INPUT DATA section start
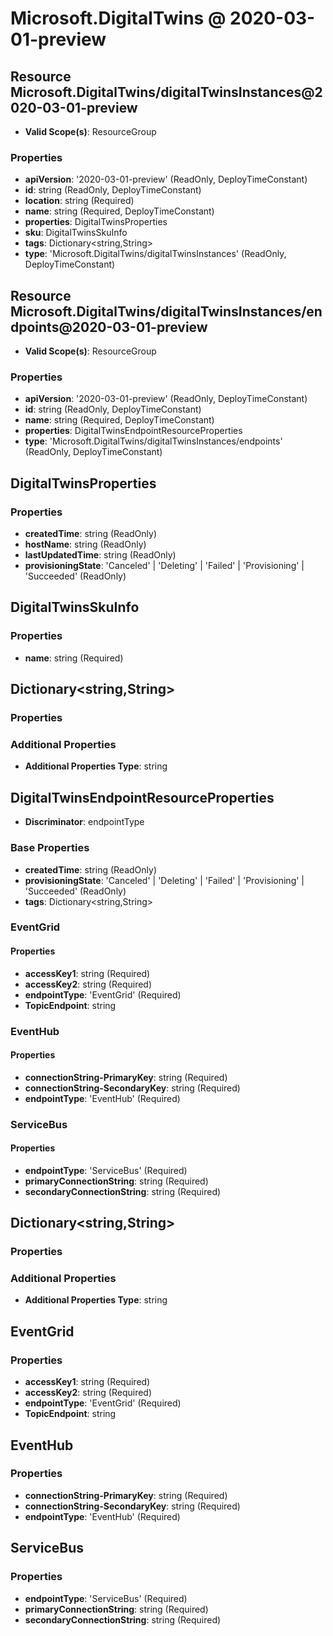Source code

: # Microsoft.DigitalTwins @ 2020-03-01-preview

## Resource Microsoft.DigitalTwins/digitalTwinsInstances@2020-03-01-preview
* **Valid Scope(s)**: ResourceGroup
### Properties
* **apiVersion**: '2020-03-01-preview' (ReadOnly, DeployTimeConstant)
* **id**: string (ReadOnly, DeployTimeConstant)
* **location**: string (Required)
* **name**: string (Required, DeployTimeConstant)
* **properties**: DigitalTwinsProperties
* **sku**: DigitalTwinsSkuInfo
* **tags**: Dictionary<string,String>
* **type**: 'Microsoft.DigitalTwins/digitalTwinsInstances' (ReadOnly, DeployTimeConstant)

## Resource Microsoft.DigitalTwins/digitalTwinsInstances/endpoints@2020-03-01-preview
* **Valid Scope(s)**: ResourceGroup
### Properties
* **apiVersion**: '2020-03-01-preview' (ReadOnly, DeployTimeConstant)
* **id**: string (ReadOnly, DeployTimeConstant)
* **name**: string (Required, DeployTimeConstant)
* **properties**: DigitalTwinsEndpointResourceProperties
* **type**: 'Microsoft.DigitalTwins/digitalTwinsInstances/endpoints' (ReadOnly, DeployTimeConstant)

## DigitalTwinsProperties
### Properties
* **createdTime**: string (ReadOnly)
* **hostName**: string (ReadOnly)
* **lastUpdatedTime**: string (ReadOnly)
* **provisioningState**: 'Canceled' | 'Deleting' | 'Failed' | 'Provisioning' | 'Succeeded' (ReadOnly)

## DigitalTwinsSkuInfo
### Properties
* **name**: string (Required)

## Dictionary<string,String>
### Properties
### Additional Properties
* **Additional Properties Type**: string

## DigitalTwinsEndpointResourceProperties
* **Discriminator**: endpointType
### Base Properties
* **createdTime**: string (ReadOnly)
* **provisioningState**: 'Canceled' | 'Deleting' | 'Failed' | 'Provisioning' | 'Succeeded' (ReadOnly)
* **tags**: Dictionary<string,String>
### EventGrid
#### Properties
* **accessKey1**: string (Required)
* **accessKey2**: string (Required)
* **endpointType**: 'EventGrid' (Required)
* **TopicEndpoint**: string

### EventHub
#### Properties
* **connectionString-PrimaryKey**: string (Required)
* **connectionString-SecondaryKey**: string (Required)
* **endpointType**: 'EventHub' (Required)

### ServiceBus
#### Properties
* **endpointType**: 'ServiceBus' (Required)
* **primaryConnectionString**: string (Required)
* **secondaryConnectionString**: string (Required)


## Dictionary<string,String>
### Properties
### Additional Properties
* **Additional Properties Type**: string

## EventGrid
### Properties
* **accessKey1**: string (Required)
* **accessKey2**: string (Required)
* **endpointType**: 'EventGrid' (Required)
* **TopicEndpoint**: string

## EventHub
### Properties
* **connectionString-PrimaryKey**: string (Required)
* **connectionString-SecondaryKey**: string (Required)
* **endpointType**: 'EventHub' (Required)

## ServiceBus
### Properties
* **endpointType**: 'ServiceBus' (Required)
* **primaryConnectionString**: string (Required)
* **secondaryConnectionString**: string (Required)

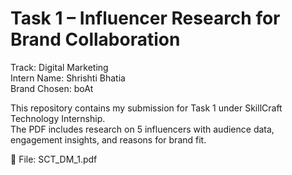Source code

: # Task 1 – Influencer Research for Brand Collaboration

Track: Digital Marketing  
Intern Name: Shrishti Bhatia  
Brand Chosen: boAt

This repository contains my submission for Task 1 under SkillCraft Technology Internship.  
The PDF includes research on 5 influencers with audience data, engagement insights, and reasons for brand fit.

📄 File: SCT_DM_1.pdf
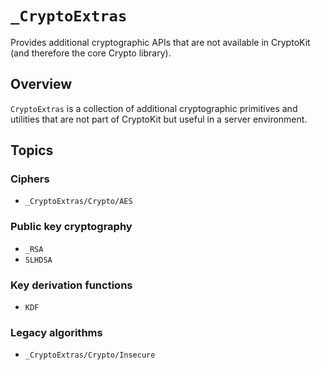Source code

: # ``_CryptoExtras``

Provides additional cryptographic APIs that are not available in CryptoKit (and therefore the core Crypto library).

## Overview

`CryptoExtras` is a collection of additional cryptographic primitives and utilities that are not part of CryptoKit but useful in a server environment.

## Topics

### Ciphers

- ``_CryptoExtras/Crypto/AES``

### Public key cryptography

- ``_RSA``
- ``SLHDSA``

### Key derivation functions

- ``KDF``

### Legacy algorithms

- ``_CryptoExtras/Crypto/Insecure``
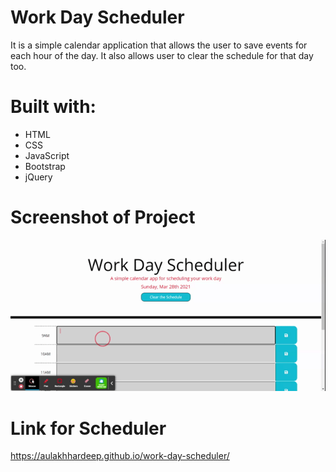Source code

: # Work Day Scheduler

It is a simple calendar application that allows the user to save events for each hour of the day. It also allows user to clear the schedule for that day too.

# Built with:
* HTML
* CSS
* JavaScript
* Bootstrap
* jQuery

# Screenshot of Project

![](assets/demo.gif)

# Link for Scheduler
https://aulakhhardeep.github.io/work-day-scheduler/








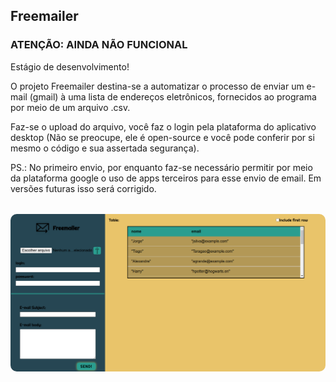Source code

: ## Freemailer

### ATENÇÃO: AINDA NÃO FUNCIONAL

Estágio de desenvolvimento!

O projeto Freemailer destina-se a automatizar o processo de enviar um e-mail (gmail) à uma lista de endereços eletrônicos, fornecidos ao programa por meio de um arquivo .csv.

Faz-se o upload do arquivo, você faz o login pela plataforma do aplicativo desktop (Não se preocupe, ele é open-source e você pode conferir por si mesmo o código e sua assertada segurança).

PS.: No primeiro envio, por enquanto faz-se necessário permitir por meio da plataforma google o uso de apps terceiros para esse envio de email. Em versões futuras isso será corrigido.
<img style="border-radius: 10px; margin: 2rem auto" src="appScreen.png">
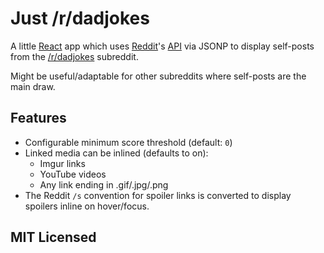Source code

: # Just /r/dadjokes

A little [React](http://facebook.github.io/react/) app which uses
[Reddit](https://www.reddit.com/)'s [API](https://www.reddit.com/dev/api) via
JSONP to display self-posts from the
[/r/dadjokes](https://www.reddit.com/r/dadjokes/) subreddit.

Might be useful/adaptable for other subreddits where self-posts are the main
draw.

## Features

* Configurable minimum score threshold (default: `0`)
* Linked media can be inlined (defaults to on):
  * Imgur links
  * YouTube videos
  * Any link ending in .gif/.jpg/.png
* The Reddit `/s` convention for spoiler links is converted to display spoilers
  inline on hover/focus.

## MIT Licensed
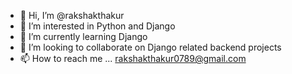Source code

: - 👋 Hi, I’m @rakshakthakur
- 👀 I’m interested in Python and Django 
- 🌱 I’m currently learning Django
- 💞️ I’m looking to collaborate on Django related backend projects
- 📫 How to reach me ... rakshakthakur0789@gmail.com

<!---
rakshakthakur/rakshakthakur is a ✨ special ✨ repository because its `README.md` (this file) appears on your GitHub profile.
You can click the Preview link to take a look at your changes.
--->
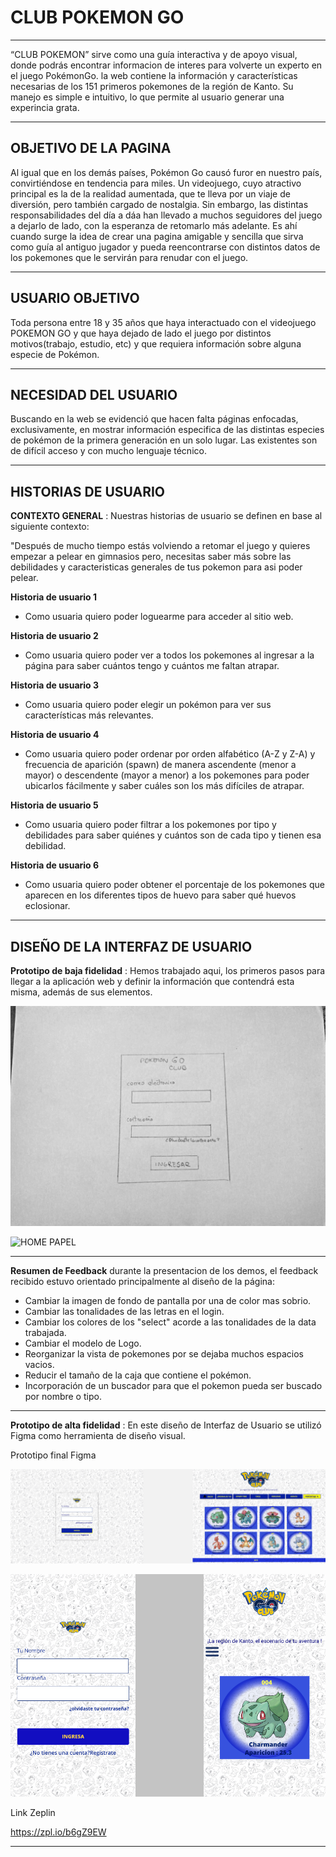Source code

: # CLUB POKEMON GO
* * *

“CLUB POKEMON” sirve como una guía interactiva y de apoyo visual, donde podrás encontrar informacion de interes para volverte un experto en el juego PokémonGo. la web contiene la información y características necesarias de los 151 primeros pokemones de la región de Kanto. Su manejo es simple e intuitivo, lo que permite al usuario generar una experincia grata. 
***
## OBJETIVO DE LA PAGINA

Al igual que en los demás países, Pokémon Go causó furor en nuestro país, convirtiéndose en tendencia para miles. Un videojuego, cuyo atractivo principal es la de la realidad aumentada, que te lleva por un viaje de diversión, pero también cargado de nostalgia. Sin embargo, las distintas responsabilidades del día a dáa han llevado a muchos seguidores del juego a dejarlo de lado, con la esperanza de retomarlo más adelante. Es ahí cuando surge la idea de crear una pagina amigable y sencilla que sirva como guía al antiguo jugador y pueda reencontrarse con distintos datos de los pokemones que le servirán para renudar con el juego.
***
## USUARIO OBJETIVO

Toda persona entre 18 y 35 años que haya interactuado con el videojuego POKEMON GO y que haya dejado de lado el juego por distintos motivos(trabajo, estudio, etc) y que requiera información sobre alguna especie de Pokémon.
***
## NECESIDAD DEL USUARIO

Buscando en la web se evidenció que hacen falta páginas enfocadas, exclusivamente, en mostrar información especifica de las distintas especies de pokémon de la primera generación en un solo lugar. Las existentes son de difícil acceso y con mucho lenguaje técnico. 
***

## HISTORIAS DE USUARIO
**CONTEXTO GENERAL** : Nuestras historias de usuario se definen en base al siguiente contexto: 

 "Después de mucho tiempo estás volviendo a retomar el juego y quieres empezar a pelear en gimnasios pero, necesitas saber más sobre las debilidades y caracteristicas generales de tus pokemon para asi poder pelear.

**Historia de usuario 1**

- Como usuaria quiero poder loguearme para acceder al sitio web.

**Historia de usuario 2**

- Como usuaria quiero poder ver a todos los pokemones al ingresar a la página para saber cuántos tengo y cuántos me faltan atrapar.

**Historia de usuario 3**

- Como usuaria quiero poder elegir un pokémon para ver sus características más relevantes.

**Historia de usuario 4**

- Como usuaria quiero poder ordenar por orden alfabético (A-Z y Z-A) y frecuencia de aparición (spawn) de manera ascendente (menor a mayor) o descendente (mayor a menor) a los pokemones para poder ubicarlos fácilmente y saber cuáles son los más difíciles de atrapar.

**Historia de usuario 5**

- Como usuaria quiero poder filtrar a los pokemones por tipo y debilidades para saber quiénes y cuántos son de cada tipo y tienen esa debilidad.

**Historia de usuario 6**

- Como usuaria quiero poder obtener el porcentaje de los pokemones que aparecen en los diferentes tipos de huevo para saber qué huevos eclosionar.
***
## DISEÑO DE LA INTERFAZ DE USUARIO
**Prototipo de baja fidelidad** : Hemos trabajado aqui, los primeros pasos para llegar a la aplicación web y definir la información que contendrá esta misma, además de sus elementos.

![LOGIN PAPEL](src/imag/LOGIN.png)

![HOME PAPEL](src/imag/HOME.png)

***

**Resumen de Feedback**
durante la presentacion de los demos, el feedback recibido estuvo orientado principalmente al diseño de la página:

- Cambiar la imagen de fondo de pantalla por una de color mas sobrio.
- Cambiar las tonalidades de las letras en el login.
- Cambiar los colores de los "select" acorde a las tonalidades de la data trabajada.
- Cambiar el modelo de Logo.
- Reorganizar la vista de pokemones por se dejaba muchos espacios vacios.
- Reducir el tamaño de la caja que contiene el pokémon.
- Incorporación de un buscador para que el pokemon pueda ser buscado por nombre o tipo.

***
**Prototipo de alta fidelidad** : En este diseño de Interfaz de Usuario se utilizó Figma como herramienta de diseño visual.

Prototipo final Figma

![desktop](src/imag/desktop.png)

![movil](src/imag/movil.png)

Link Zeplin

https://zpl.io/b6gZ9EW

***
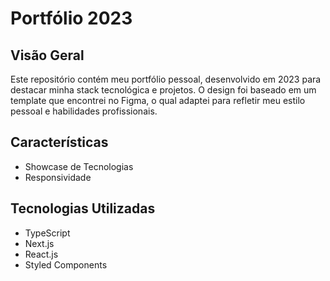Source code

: # Portfólio 2023

## Visão Geral

Este repositório contém meu portfólio pessoal, desenvolvido em 2023 para destacar minha stack tecnológica e projetos. O design foi baseado em um template que encontrei no Figma, o qual adaptei para refletir meu estilo pessoal e habilidades profissionais.

## Características

- Showcase de Tecnologias
- Responsividade

## Tecnologias Utilizadas

- TypeScript
- Next.js
- React.js
- Styled Components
INPUT DATA section end
> **ASSIGNMENT**
From the records above, copy only the lines running from the line containing "You can click" to the line containing "## NECESIDAD DEL USUARIO", both ends included. Leave the pictures out.

> **YOUR SOLUTION**
You can click the Preview link to take a look at your changes.
--->
Source code

: # CLUB POKEMON GO
* * *

“CLUB POKEMON” sirve como una guía interactiva y de apoyo visual, donde podrás encontrar informacion de interes para volverte un experto en el juego PokémonGo. la web contiene la información y características necesarias de los 151 primeros pokemones de la región de Kanto. Su manejo es simple e intuitivo, lo que permite al usuario generar una experincia grata. 
***
## OBJETIVO DE LA PAGINA

Al igual que en los demás países, Pokémon Go causó furor en nuestro país, convirtiéndose en tendencia para miles. Un videojuego, cuyo atractivo principal es la de la realidad aumentada, que te lleva por un viaje de diversión, pero también cargado de nostalgia. Sin embargo, las distintas responsabilidades del día a dáa han llevado a muchos seguidores del juego a dejarlo de lado, con la esperanza de retomarlo más adelante. Es ahí cuando surge la idea de crear una pagina amigable y sencilla que sirva como guía al antiguo jugador y pueda reencontrarse con distintos datos de los pokemones que le servirán para renudar con el juego.
***
## USUARIO OBJETIVO

Toda persona entre 18 y 35 años que haya interactuado con el videojuego POKEMON GO y que haya dejado de lado el juego por distintos motivos(trabajo, estudio, etc) y que requiera información sobre alguna especie de Pokémon.
***
## NECESIDAD DEL USUARIO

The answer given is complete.